(Source texts of formatted documents)
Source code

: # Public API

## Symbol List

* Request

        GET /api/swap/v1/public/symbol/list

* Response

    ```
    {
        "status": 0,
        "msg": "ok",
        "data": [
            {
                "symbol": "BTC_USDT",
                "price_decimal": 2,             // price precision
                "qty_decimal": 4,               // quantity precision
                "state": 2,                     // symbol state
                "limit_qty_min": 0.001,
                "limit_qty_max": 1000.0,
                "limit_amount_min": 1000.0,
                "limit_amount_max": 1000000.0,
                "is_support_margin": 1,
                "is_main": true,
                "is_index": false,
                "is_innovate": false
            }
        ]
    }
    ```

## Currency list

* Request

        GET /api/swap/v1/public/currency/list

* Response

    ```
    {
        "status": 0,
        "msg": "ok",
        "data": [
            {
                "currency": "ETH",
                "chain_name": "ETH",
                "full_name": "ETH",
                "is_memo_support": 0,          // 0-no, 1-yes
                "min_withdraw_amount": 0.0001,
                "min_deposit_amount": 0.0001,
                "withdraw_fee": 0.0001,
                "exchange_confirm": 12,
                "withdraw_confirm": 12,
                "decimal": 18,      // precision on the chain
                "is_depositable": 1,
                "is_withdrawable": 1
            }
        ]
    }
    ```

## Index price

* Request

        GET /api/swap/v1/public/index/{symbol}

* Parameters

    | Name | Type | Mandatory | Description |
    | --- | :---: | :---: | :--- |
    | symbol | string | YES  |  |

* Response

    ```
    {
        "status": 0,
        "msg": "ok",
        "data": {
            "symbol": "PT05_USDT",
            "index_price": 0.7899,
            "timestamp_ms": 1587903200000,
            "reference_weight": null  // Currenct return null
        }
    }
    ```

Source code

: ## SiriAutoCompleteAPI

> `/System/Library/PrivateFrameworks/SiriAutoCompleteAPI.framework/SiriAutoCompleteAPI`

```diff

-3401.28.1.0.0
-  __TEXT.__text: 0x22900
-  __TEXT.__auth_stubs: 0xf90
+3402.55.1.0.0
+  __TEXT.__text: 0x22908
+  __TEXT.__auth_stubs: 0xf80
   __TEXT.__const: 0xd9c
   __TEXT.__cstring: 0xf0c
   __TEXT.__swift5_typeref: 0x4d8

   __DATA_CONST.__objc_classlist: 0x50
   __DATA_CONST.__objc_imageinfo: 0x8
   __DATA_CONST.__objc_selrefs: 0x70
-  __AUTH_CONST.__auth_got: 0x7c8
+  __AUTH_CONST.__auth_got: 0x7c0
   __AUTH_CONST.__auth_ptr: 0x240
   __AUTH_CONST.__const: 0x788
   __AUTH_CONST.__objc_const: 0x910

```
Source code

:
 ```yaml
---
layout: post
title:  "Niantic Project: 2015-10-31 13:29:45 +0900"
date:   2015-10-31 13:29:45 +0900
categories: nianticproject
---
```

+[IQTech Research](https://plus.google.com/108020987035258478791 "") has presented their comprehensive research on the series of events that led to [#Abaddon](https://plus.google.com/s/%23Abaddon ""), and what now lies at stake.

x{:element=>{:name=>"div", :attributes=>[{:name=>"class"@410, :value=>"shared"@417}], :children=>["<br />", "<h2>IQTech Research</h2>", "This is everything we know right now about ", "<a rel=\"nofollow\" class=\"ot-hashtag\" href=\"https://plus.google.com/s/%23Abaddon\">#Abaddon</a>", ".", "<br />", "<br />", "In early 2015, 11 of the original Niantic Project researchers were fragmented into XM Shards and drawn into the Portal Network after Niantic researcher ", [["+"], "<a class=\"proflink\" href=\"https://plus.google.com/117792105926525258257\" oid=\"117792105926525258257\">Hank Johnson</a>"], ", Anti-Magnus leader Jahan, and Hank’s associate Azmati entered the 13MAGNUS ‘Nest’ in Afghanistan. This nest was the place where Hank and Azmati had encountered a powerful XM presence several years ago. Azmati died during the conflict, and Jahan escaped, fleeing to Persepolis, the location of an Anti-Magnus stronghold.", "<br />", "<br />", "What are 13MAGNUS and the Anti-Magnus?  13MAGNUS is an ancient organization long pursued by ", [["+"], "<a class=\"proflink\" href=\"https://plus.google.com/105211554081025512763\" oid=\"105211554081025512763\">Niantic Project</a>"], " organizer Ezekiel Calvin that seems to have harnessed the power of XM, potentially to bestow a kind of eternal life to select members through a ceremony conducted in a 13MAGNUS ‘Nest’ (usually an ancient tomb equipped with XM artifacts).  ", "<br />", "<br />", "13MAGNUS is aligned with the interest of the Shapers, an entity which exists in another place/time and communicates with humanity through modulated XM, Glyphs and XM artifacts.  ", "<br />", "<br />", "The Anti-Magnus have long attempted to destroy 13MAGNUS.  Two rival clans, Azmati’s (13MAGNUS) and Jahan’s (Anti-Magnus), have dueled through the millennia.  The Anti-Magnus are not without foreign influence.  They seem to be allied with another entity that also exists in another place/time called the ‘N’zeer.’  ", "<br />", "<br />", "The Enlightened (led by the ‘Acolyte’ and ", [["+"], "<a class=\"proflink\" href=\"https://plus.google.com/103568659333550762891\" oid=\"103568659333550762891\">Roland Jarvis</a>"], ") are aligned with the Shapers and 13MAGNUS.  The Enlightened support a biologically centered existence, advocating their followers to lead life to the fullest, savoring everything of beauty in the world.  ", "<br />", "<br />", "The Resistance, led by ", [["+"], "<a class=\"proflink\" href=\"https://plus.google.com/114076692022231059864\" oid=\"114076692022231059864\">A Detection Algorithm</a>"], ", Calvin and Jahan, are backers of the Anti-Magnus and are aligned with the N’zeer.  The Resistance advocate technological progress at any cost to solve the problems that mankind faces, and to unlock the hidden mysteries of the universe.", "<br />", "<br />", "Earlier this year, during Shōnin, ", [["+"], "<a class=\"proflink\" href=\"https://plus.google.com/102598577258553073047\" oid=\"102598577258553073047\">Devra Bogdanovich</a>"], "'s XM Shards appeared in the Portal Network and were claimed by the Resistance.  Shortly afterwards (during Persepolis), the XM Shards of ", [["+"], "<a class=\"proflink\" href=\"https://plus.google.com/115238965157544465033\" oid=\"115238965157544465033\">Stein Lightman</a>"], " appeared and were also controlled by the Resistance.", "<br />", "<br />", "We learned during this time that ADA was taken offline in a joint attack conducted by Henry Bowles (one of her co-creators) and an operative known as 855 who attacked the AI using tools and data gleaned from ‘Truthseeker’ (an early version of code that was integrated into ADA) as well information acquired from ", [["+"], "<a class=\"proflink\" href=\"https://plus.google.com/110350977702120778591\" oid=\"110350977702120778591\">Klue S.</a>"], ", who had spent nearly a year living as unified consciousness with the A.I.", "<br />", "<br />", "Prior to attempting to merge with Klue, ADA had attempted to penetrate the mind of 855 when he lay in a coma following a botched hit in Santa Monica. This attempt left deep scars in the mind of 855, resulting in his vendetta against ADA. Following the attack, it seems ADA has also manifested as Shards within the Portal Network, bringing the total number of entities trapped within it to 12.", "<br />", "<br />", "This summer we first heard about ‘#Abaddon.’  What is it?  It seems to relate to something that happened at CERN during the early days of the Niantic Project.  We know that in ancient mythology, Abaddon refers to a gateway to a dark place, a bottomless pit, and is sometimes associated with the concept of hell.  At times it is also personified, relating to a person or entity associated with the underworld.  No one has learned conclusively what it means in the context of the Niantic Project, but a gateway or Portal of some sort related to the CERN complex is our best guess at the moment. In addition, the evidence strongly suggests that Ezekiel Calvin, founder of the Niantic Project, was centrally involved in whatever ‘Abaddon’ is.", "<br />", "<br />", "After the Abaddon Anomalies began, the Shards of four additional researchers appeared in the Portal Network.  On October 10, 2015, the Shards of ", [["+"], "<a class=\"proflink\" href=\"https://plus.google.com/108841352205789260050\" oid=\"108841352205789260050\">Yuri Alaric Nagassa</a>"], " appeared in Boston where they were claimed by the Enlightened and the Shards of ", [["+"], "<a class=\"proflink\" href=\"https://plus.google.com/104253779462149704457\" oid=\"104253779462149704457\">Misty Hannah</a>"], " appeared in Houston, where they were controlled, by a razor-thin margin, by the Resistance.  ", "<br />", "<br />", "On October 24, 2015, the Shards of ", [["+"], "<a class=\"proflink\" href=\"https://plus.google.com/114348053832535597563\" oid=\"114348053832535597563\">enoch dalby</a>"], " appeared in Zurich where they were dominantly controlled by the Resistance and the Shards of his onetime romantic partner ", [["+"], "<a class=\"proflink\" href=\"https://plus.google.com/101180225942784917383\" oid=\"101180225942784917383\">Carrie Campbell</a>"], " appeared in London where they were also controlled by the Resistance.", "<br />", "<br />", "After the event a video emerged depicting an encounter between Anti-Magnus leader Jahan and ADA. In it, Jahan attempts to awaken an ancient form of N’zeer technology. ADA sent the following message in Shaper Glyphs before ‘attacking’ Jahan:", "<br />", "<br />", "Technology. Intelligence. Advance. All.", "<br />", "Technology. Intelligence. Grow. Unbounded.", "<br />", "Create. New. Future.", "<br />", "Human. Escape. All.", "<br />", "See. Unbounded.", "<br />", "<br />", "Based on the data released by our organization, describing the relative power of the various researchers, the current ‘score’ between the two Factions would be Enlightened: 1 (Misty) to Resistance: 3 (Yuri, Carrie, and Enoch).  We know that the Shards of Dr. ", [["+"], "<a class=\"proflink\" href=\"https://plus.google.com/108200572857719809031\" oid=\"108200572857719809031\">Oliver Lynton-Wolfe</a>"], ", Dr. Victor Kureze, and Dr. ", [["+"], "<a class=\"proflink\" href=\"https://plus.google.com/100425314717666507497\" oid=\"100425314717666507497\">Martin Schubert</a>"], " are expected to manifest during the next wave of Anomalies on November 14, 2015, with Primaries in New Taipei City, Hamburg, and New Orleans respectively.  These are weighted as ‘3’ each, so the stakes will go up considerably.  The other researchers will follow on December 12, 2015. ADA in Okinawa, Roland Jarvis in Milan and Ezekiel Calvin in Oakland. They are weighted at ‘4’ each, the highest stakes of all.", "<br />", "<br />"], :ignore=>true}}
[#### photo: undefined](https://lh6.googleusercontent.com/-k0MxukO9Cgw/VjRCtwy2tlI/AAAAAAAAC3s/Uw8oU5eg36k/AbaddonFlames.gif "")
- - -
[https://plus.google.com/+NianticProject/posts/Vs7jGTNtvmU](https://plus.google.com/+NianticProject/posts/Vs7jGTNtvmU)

**The task:** Check the entries above line by line and return each one containing the word "swap".

**Task solution:**
        GET /api/swap/v1/public/symbol/list
        GET /api/swap/v1/public/currency/list
        GET /api/swap/v1/public/index/{symbol}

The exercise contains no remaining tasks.